My previous post looked at how to take data generated by the RateBeer API, and ingest, process, and visualize it using Exploratory, a powerful R-based analytics and data science framework. In this post, I’m going to take a look at data from Bell’s Brewery, one of the two largest in Michigan (Founders is the other), and one of the top microbreweries in the US.
Since Bell’s has been around for more than 30 years, it has produced a lot of different beers – 362 in total, according to the RateBeer data. Thiis gives me a lot of data to work with, but we’ll want to do some filtering in order to visualize the data in a meaningful way. As in the last post, my starting point is a .json file imported into Exploratory.
We’ll start with a bubble plot, as this is an effective way to see general patterns in the data. Once again, we’ll place ABV on the y-axis, and average user ratings on the x-axis:
As you can see, there’s some noise in the data, particularly from a handful of beers with a 0 rating. We’ll want to filter those beers out, but even then there will be about 350 beers, many of them with very few user ratings. We would love to be able to see if there’s a correlation between ABV and ratings for Bell’s beers; to do this, we’ll need to filter the data. Fortunately, Exploratory makes this process very simple.
We simply use the percent_rank function as follows:
This will create a new column (Pct Rank) we can use to reduce our data. We can then elect to view the top 10%, 20%, or any other criteria to manage our chart display. Let’s set our filter to grab the top 10%, as shown below:
This will reduce our data set to the 37 most frequently rated beers from Bell’s. In this case, they will each have more than 300 ratings, with many beers well over 1,000 individual ratings. This will yield a robust data set for further analysis.
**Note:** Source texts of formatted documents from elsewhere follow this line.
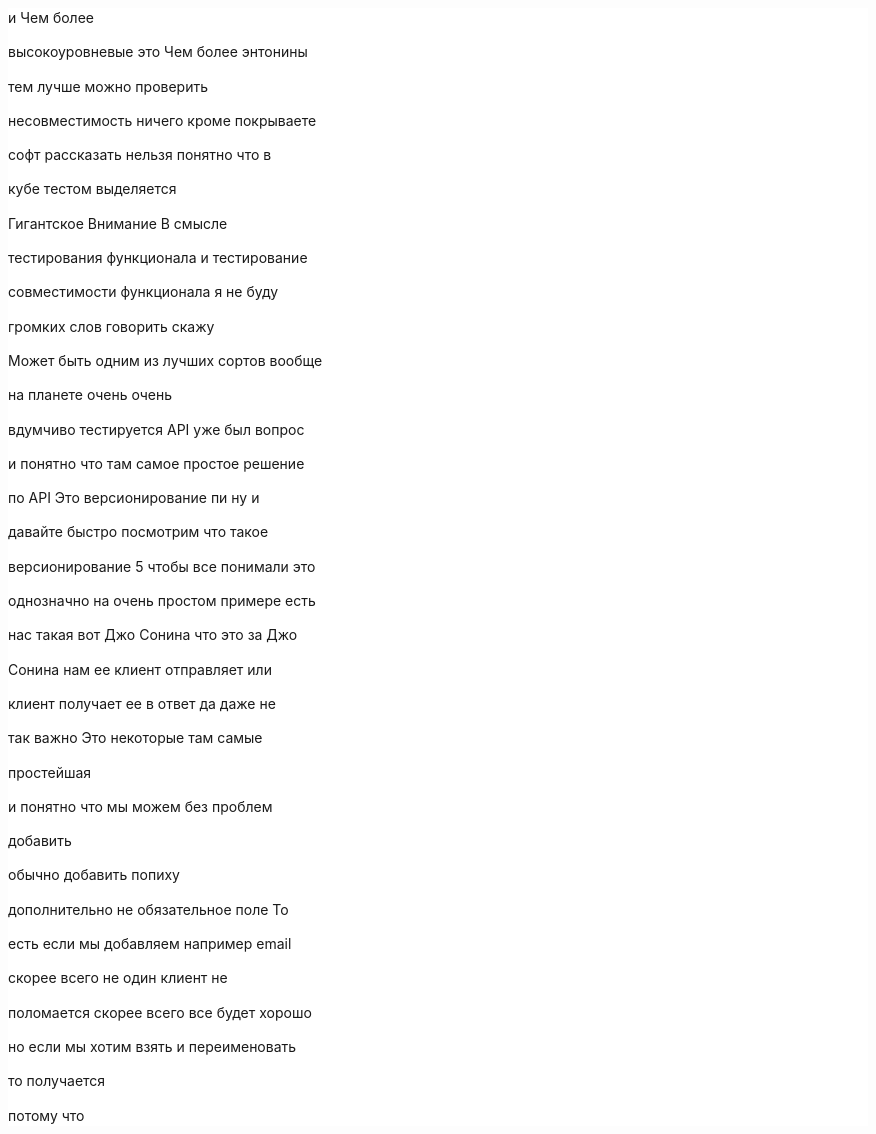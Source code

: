 и Чем более

высокоуровневые это Чем более энтонины

тем лучше можно проверить

несовместимость ничего кроме покрываете

софт рассказать нельзя понятно что в

кубе тестом выделяется

Гигантское Внимание В смысле

тестирования функционала и тестирование

совместимости функционала я не буду

громких слов говорить скажу

Может быть одним из лучших сортов вообще

на планете очень очень

вдумчиво тестируется API уже был вопрос

и понятно что там самое простое решение

по API Это версионирование пи ну и

давайте быстро посмотрим что такое

версионирование 5 чтобы все понимали это

однозначно на очень простом примере есть

нас такая вот Джо Сонина что это за Джо

Сонина нам ее клиент отправляет или

клиент получает ее в ответ да даже не

так важно Это некоторые там самые

простейшая

и понятно что мы можем без проблем

добавить

обычно добавить попиху

дополнительно не обязательное поле То

есть если мы добавляем например email

скорее всего не один клиент не

поломается скорее всего все будет хорошо

но если мы хотим взять и переименовать

то получается

потому что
Remember the chart we created a moment ago? We can now use it again, this time on top of our newly reduced data set. Exploratory allows users to simply move the chart to reflect the changes made in our filtering steps:
Now the chart displays our reduced set of 37 beers:
Wow – certainly looks like a strong correlation between ABV and ratings for the most popular Bell’s beers! We can test that assumption using the Analytics tab, and running a correlation matrix:
Our correlation value of 0.73 gives us an R-squared value of 0.53 (0.73 squared), an indication that the ABV of an individual Bell’s beer explains 53% of the average rating. This is a rather strong indicator! Our finding is that ABV levels are indeed a strong predictor of average ratings for Bell’s most popular beers.
I hope you found this interesting, and thanks again for reading.